As expected, a librarian won the Kaigler Lamont Award, but Liz Turner of Madison Public Library won with an unexpected feature – her program of 1,000 books before kindergarten, which might make more educational difference than a roomful of standardized tests. Just saying.
The Magnolia Children’s Choice Awards were expected. The exponential growth in just a few years was a surprise as was the addition of a new age category.
Unexpected happenings included:
• A tornado warning interrupting Jennifer Lanthier, Keats Honor Book winner, that sent all 300 + attendees down into a stairwell for safety. During the time in the stairwell, I found a new BFF. I think I was not alone judging by the chatter I heard all around me.
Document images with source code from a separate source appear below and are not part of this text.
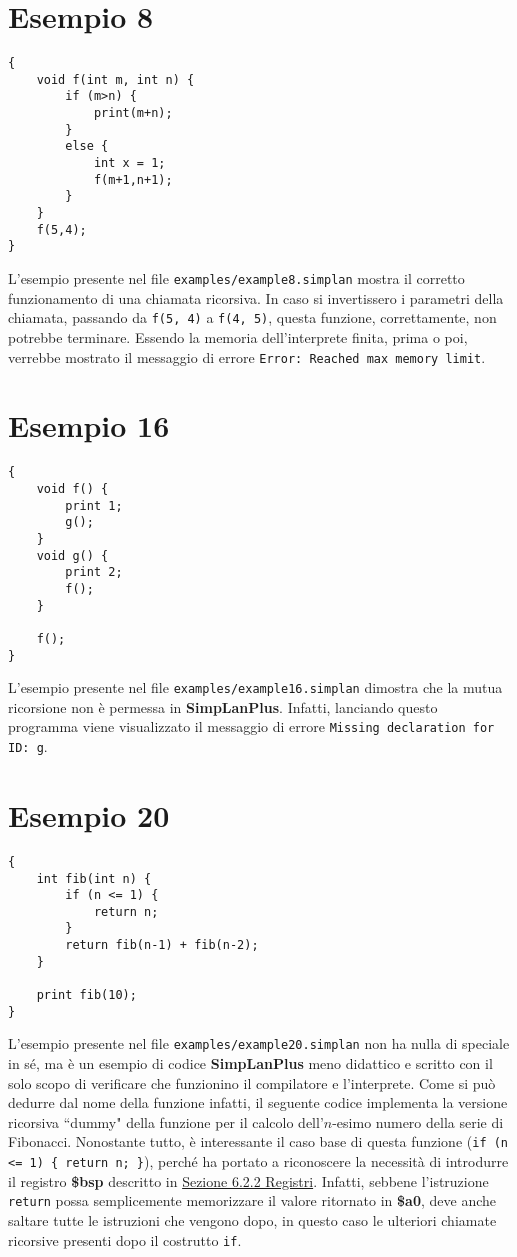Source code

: \documentclass[../report.tex]{subfiles}
\begin{document}
\section{Esempio 8}\label{s:esempio8}
\begin{lstlisting}
{
    void f(int m, int n) {
        if (m>n) {
            print(m+n);
        }
        else {
            int x = 1;
            f(m+1,n+1);
        }
    }
    f(5,4);
}
\end{lstlisting}
L'esempio presente nel file \verb|examples/example8.simplan| mostra il corretto funzionamento di una chiamata ricorsiva.
In caso si invertissero i parametri della chiamata, passando da \verb|f(5, 4)| a \verb|f(4, 5)|, questa funzione, correttamente, non potrebbe terminare.
Essendo la memoria dell'interprete finita, prima o poi, verrebbe mostrato il messaggio di errore \verb|Error: Reached max memory limit|.

\section{Esempio 16}\label{s:esempio16}
\begin{lstlisting}
{
    void f() {
        print 1;
        g();
    }
    void g() {
        print 2;
        f();
    }

    f();
}
\end{lstlisting}
L'esempio presente nel file \verb|examples/example16.simplan| dimostra che la mutua ricorsione non è permessa in \textbf{SimpLanPlus}.
Infatti, lanciando questo programma viene visualizzato il messaggio di errore \verb|Missing declaration for ID: g|.

\section{Esempio 20}\label{s:esempio20}
\begin{lstlisting}
{
    int fib(int n) {
        if (n <= 1) {
            return n;
        }
        return fib(n-1) + fib(n-2);
    }

    print fib(10);
}
\end{lstlisting}
L'esempio presente nel file \verb|examples/example20.simplan| non ha nulla di speciale in sé, ma è un esempio di codice \textbf{SimpLanPlus} meno didattico e scritto con il solo scopo di verificare che funzionino il compilatore e l'interprete.
Come si può dedurre dal nome della funzione infatti, il seguente codice implementa la versione ricorsiva ``dummy" della funzione per il calcolo dell'$n$-esimo numero della serie di Fibonacci.
Nonostante tutto, è interessante il caso base di questa funzione (\verb|if (n <= 1) { return n; }|), perché ha portato a riconoscere la necessità di introdurre il registro \textbf{\$bsp} descritto in \hyperref[ss:registri]{Sezione 6.2.2 Registri}.
Infatti, sebbene l'istruzione \verb|return| possa semplicemente memorizzare il valore ritornato in \textbf{\$a0}, deve anche saltare tutte le istruzioni che vengono dopo, in questo caso le ulteriori chiamate ricorsive presenti dopo il costrutto \verb|if|.
\end{document}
Jennifer asked when we returned, “Now where was I?” and picked up right where she left off. I’ll blog soon about her book The Stamp Collector.
• Grace Lin gave a wonderful presentation on her own journey to both honor her Chinese culture and appeal to all children in her writing only to be upstaged by her daughter Hazel who took her first steps at the festival luncheon.
• A dinner conversation before Thursday night’s reception revealed that a pair of librarians had their first date at that very event the year Ezra Jack Keats won the medallion – thirty-three years ago. Sherry Laughlin knew immediately marriage was ahead. It took Paul a little longer.
• Weirdest of all happenings may have been the spontaneous quartet at the end of an exhausting day when four Southern members of this tribe sang “I’ll Fly Away” for the New York contingent from the Ezra Jack Keats Foundation.
I’ll end this tribal visit with my favorite nugget of the festival from K. T. Horning who gave the Ezra Jack Keats lecture highlighting some of the Caldecott winners in celebration of the medal’s 75th anniversary. After choosing a sample from several decades for her lecture, as she does in her Horn Book Magazine series, she closed with a picture reference to my favorite, The Snowy Day, showing “Peter leaving tracks to take us into the future.”